Significant overlap in ultrarare variant burden was found between ALS and hereditary spastic paraplegia (HSP), with several HSP-linked gene modifications also present in non-familial ALS patients, indicating cross-disease genetic risk.

Researchers advocate studying multiple related motor neuron disorders together to improve understanding and clinical care, calling for unbiased exploration of motor neuron disease–associated genes and open interpretation of genetic mutations.

The findings support more accurate diagnosis and personalized management for patients and encourage a broader view of genetic contributions across motor neuron diseases.

Key researchers include Gang Wu and Michael Benatar, with contributions from St. Jude, the University of Miami, Mayo Clinic, and other institutions.

Funding came from NIH, NCI, ALS Association, Wellcome Trust, and ALSAC, with support across institutions including St. Jude and Mayo Clinic.

The study incorporated multi-center data from the U.S., Europe, and South Africa as part of the CReATe Consortium’s Phenotype-Genotype-Biomarker study, illustrating a cross-disease, international approach.

Using CoCoRV, the study evaluated ultrarare variant enrichment against healthy controls while leveraging CReATe data from diverse centers to support cross-disease insights.

Researchers from St. Jude and the University of Miami identified ultrarare gene variants contributing to multiple motor neuron diseases, including ALS and HSP.

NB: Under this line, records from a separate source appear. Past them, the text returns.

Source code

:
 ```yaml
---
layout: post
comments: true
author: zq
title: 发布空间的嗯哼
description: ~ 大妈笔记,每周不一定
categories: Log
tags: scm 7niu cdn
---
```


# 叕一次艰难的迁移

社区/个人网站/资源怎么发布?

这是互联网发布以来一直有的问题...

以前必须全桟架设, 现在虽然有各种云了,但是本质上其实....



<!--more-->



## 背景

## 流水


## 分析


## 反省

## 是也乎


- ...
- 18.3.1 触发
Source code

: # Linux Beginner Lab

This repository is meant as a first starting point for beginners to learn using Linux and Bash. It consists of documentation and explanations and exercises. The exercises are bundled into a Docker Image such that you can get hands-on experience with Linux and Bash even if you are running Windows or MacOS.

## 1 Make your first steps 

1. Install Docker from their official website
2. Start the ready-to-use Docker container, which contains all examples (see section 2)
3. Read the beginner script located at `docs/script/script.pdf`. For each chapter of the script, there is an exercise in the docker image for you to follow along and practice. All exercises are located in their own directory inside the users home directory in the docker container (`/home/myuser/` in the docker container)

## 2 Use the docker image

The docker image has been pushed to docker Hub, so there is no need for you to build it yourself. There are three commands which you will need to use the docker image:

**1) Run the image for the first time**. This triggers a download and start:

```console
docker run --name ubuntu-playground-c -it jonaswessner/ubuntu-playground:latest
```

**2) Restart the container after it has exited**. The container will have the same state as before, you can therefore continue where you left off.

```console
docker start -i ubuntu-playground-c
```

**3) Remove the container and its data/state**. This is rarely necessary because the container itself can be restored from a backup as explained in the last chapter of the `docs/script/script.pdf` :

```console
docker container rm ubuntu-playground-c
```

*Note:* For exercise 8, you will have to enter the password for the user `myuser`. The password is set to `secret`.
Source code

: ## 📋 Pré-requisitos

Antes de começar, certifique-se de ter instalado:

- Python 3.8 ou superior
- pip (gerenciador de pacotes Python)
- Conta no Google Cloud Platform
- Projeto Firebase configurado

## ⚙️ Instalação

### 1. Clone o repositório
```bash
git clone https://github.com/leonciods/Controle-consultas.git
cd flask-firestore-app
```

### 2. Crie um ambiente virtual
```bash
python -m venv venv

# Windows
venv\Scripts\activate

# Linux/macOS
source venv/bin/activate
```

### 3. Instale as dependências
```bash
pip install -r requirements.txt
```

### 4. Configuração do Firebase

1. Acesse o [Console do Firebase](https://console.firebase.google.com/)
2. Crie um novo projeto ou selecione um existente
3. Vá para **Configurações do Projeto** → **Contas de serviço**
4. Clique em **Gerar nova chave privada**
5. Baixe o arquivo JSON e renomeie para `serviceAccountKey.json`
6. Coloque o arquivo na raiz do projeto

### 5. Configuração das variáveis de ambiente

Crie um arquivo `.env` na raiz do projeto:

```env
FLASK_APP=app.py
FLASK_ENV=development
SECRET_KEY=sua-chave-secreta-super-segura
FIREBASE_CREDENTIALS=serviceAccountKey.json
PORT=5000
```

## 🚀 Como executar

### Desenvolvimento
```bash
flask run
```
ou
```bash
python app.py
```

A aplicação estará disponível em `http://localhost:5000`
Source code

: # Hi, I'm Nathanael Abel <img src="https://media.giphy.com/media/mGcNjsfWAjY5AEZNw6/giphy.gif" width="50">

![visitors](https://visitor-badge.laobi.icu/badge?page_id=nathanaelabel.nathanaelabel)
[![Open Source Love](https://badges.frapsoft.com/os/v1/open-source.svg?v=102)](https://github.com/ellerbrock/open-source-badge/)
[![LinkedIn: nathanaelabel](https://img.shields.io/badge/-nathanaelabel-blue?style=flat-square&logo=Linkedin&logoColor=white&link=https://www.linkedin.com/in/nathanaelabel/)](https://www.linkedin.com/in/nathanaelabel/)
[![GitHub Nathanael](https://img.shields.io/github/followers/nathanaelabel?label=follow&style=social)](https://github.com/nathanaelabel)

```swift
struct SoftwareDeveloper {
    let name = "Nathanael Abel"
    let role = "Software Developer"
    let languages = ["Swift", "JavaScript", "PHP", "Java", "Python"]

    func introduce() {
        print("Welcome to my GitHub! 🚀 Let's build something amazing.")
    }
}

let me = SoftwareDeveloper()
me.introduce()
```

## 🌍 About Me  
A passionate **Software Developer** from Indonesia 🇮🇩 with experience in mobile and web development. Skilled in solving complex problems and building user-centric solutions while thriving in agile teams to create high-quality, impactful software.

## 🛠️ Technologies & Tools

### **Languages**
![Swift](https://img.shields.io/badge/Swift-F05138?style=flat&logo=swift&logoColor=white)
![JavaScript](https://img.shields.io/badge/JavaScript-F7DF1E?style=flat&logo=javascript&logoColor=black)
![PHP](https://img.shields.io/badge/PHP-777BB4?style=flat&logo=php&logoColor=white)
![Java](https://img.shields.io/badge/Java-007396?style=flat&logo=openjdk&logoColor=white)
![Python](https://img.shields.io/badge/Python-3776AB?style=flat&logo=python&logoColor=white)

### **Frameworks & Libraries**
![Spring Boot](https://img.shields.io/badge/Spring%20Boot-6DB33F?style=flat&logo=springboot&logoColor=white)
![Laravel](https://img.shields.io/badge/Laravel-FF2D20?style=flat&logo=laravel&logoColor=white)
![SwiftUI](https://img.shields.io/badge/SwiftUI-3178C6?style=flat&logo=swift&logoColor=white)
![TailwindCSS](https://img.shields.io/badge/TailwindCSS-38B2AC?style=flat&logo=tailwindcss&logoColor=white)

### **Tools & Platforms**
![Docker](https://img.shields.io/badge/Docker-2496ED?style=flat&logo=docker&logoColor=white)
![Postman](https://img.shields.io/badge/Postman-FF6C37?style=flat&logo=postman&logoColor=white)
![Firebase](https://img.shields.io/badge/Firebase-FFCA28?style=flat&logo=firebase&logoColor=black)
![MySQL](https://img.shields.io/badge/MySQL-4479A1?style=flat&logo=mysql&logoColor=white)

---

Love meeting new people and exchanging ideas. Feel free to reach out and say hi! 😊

An analysis of 423 disease-causing variants across 222 ALS and 134 HSP patients used CoCoRV to assess enrichment of ultrarare variants versus healthy controls.

Co-corresponding author Gang Wu and co-author Michael Benatar push for unbiased, open-minded interpretation of genetic mutations linked to specific diseases to advance therapeutics.

The analysis used the CoCoRV tool to assess ultrarare variant enrichment and drew on data from the CReATe Consortium’s Phenotype-Genotype-Biomarker study across centers in the U.S., Europe, and South Africa.

The Translational Neurodegeneration publication highlights how cross-disease insights can inform therapeutic development and diagnostic strategies.

The study was published in Translational Neurodegeneration on October 29, 2025, supported by NIH, NCI, ALS Association, Wellcome Trust, and ALSAC.